### [YOUR ASSIGNMENT]
Reproduce the following data exactly, minus any images.

*** SOURCE MATERIAL ***

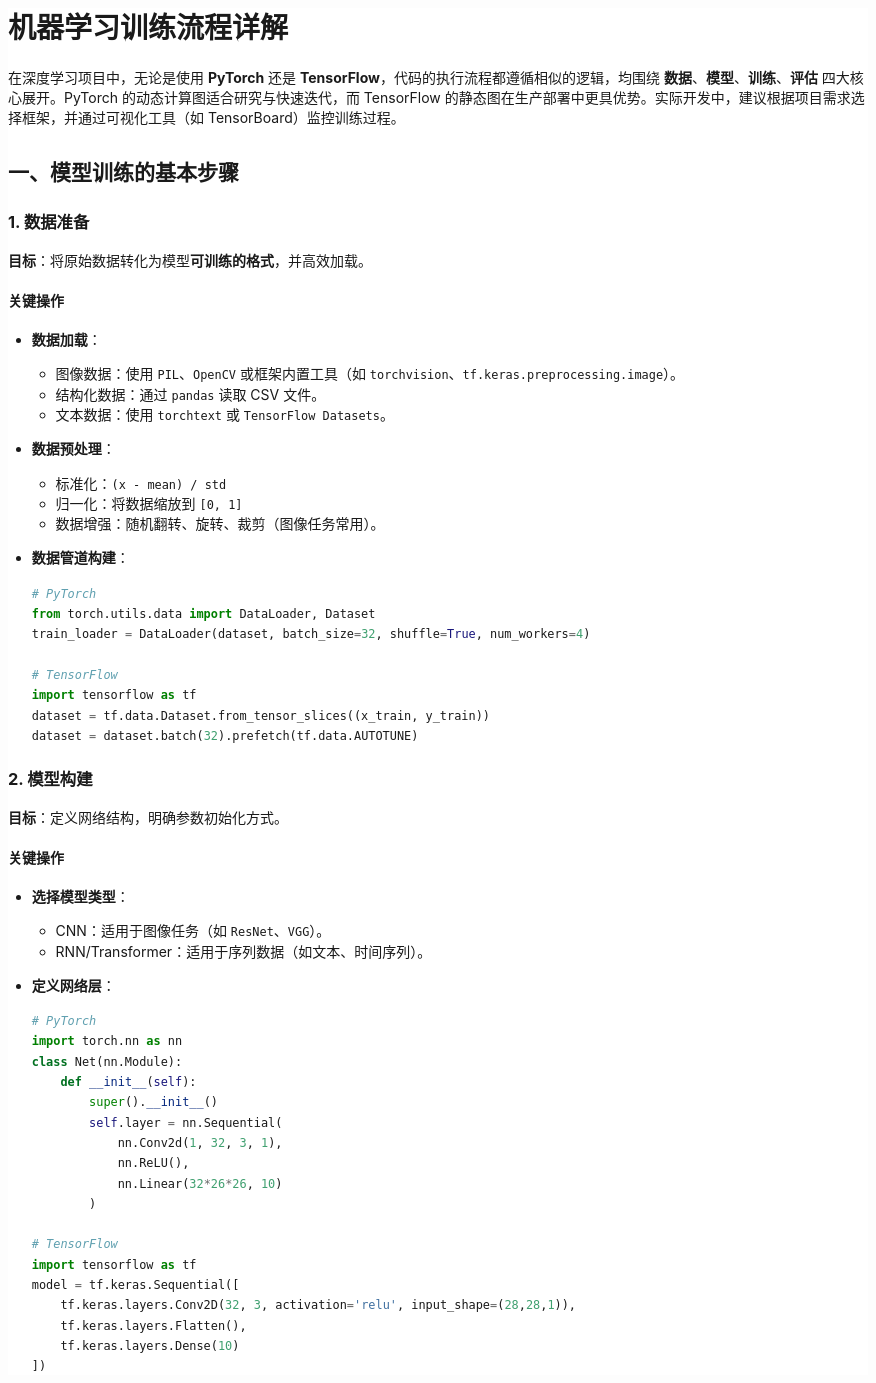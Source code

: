 # 机器学习训练流程详解

在深度学习项目中，无论是使用 **PyTorch** 还是 **TensorFlow**，代码的执行流程都遵循相似的逻辑，均围绕 **数据**、**模型**、**训练**、**评估** 四大核心展开。PyTorch 的动态计算图适合研究与快速迭代，而 TensorFlow 的静态图在生产部署中更具优势。实际开发中，建议根据项目需求选择框架，并通过可视化工具（如 TensorBoard）监控训练过程。

## 一、模型训练的基本步骤

### 1. 数据准备

**目标**：将原始数据转化为模型**可训练的格式**，并高效加载。

#### 关键操作

- **数据加载**：
  - 图像数据：使用 `PIL`、`OpenCV` 或框架内置工具（如 `torchvision`、`tf.keras.preprocessing.image`）。
  - 结构化数据：通过 `pandas` 读取 CSV 文件。
  - 文本数据：使用 `torchtext` 或 `TensorFlow Datasets`。
- **数据预处理**：
  - 标准化：`(x - mean) / std`
  - 归一化：将数据缩放到 `[0, 1]`
  - 数据增强：随机翻转、旋转、裁剪（图像任务常用）。
- **数据管道构建**：

  ```python
  # PyTorch
  from torch.utils.data import DataLoader, Dataset
  train_loader = DataLoader(dataset, batch_size=32, shuffle=True, num_workers=4)

  # TensorFlow
  import tensorflow as tf
  dataset = tf.data.Dataset.from_tensor_slices((x_train, y_train))
  dataset = dataset.batch(32).prefetch(tf.data.AUTOTUNE)
  ```

### 2. 模型构建

**目标**：定义网络结构，明确参数初始化方式。

#### 关键操作

- **选择模型类型**：
  - CNN：适用于图像任务（如 `ResNet`、`VGG`）。
  - RNN/Transformer：适用于序列数据（如文本、时间序列）。
- **定义网络层**：

  ```python
  # PyTorch
  import torch.nn as nn
  class Net(nn.Module):
      def __init__(self):
          super().__init__()
          self.layer = nn.Sequential(
              nn.Conv2d(1, 32, 3, 1),
              nn.ReLU(),
              nn.Linear(32*26*26, 10)
          )

  # TensorFlow
  import tensorflow as tf
  model = tf.keras.Sequential([
      tf.keras.layers.Conv2D(32, 3, activation='relu', input_shape=(28,28,1)),
      tf.keras.layers.Flatten(),
      tf.keras.layers.Dense(10)
  ])
  ```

*** End of SOURCE MATERIAL ***

### [REPLY TO THE TASK]
Source code

: # 机器学习训练流程详解

在深度学习项目中，无论是使用 **PyTorch** 还是 **TensorFlow**，代码的执行流程都遵循相似的逻辑，均围绕 **数据**、**模型**、**训练**、**评估** 四大核心展开。PyTorch 的动态计算图适合研究与快速迭代，而 TensorFlow 的静态图在生产部署中更具优势。实际开发中，建议根据项目需求选择框架，并通过可视化工具（如 TensorBoard）监控训练过程。

## 一、模型训练的基本步骤

### 1. 数据准备

**目标**：将原始数据转化为模型**可训练的格式**，并高效加载。

#### 关键操作

- **数据加载**：
  - 图像数据：使用 `PIL`、`OpenCV` 或框架内置工具（如 `torchvision`、`tf.keras.preprocessing.image`）。
  - 结构化数据：通过 `pandas` 读取 CSV 文件。
  - 文本数据：使用 `torchtext` 或 `TensorFlow Datasets`。
- **数据预处理**：
  - 标准化：`(x - mean) / std`
  - 归一化：将数据缩放到 `[0, 1]`
  - 数据增强：随机翻转、旋转、裁剪（图像任务常用）。
- **数据管道构建**：

  ```python
  # PyTorch
  from torch.utils.data import DataLoader, Dataset
  train_loader = DataLoader(dataset, batch_size=32, shuffle=True, num_workers=4)

  # TensorFlow
  import tensorflow as tf
  dataset = tf.data.Dataset.from_tensor_slices((x_train, y_train))
  dataset = dataset.batch(32).prefetch(tf.data.AUTOTUNE)
  ```

### 2. 模型构建

**目标**：定义网络结构，明确参数初始化方式。

#### 关键操作

- **选择模型类型**：
  - CNN：适用于图像任务（如 `ResNet`、`VGG`）。
  - RNN/Transformer：适用于序列数据（如文本、时间序列）。
- **定义网络层**：

  ```python
  # PyTorch
  import torch.nn as nn
  class Net(nn.Module):
      def __init__(self):
          super().__init__()
          self.layer = nn.Sequential(
              nn.Conv2d(1, 32, 3, 1),
              nn.ReLU(),
              nn.Linear(32*26*26, 10)
          )

  # TensorFlow
  import tensorflow as tf
  model = tf.keras.Sequential([
      tf.keras.layers.Conv2D(32, 3, activation='relu', input_shape=(28,28,1)),
      tf.keras.layers.Flatten(),
      tf.keras.layers.Dense(10)
  ])
  ```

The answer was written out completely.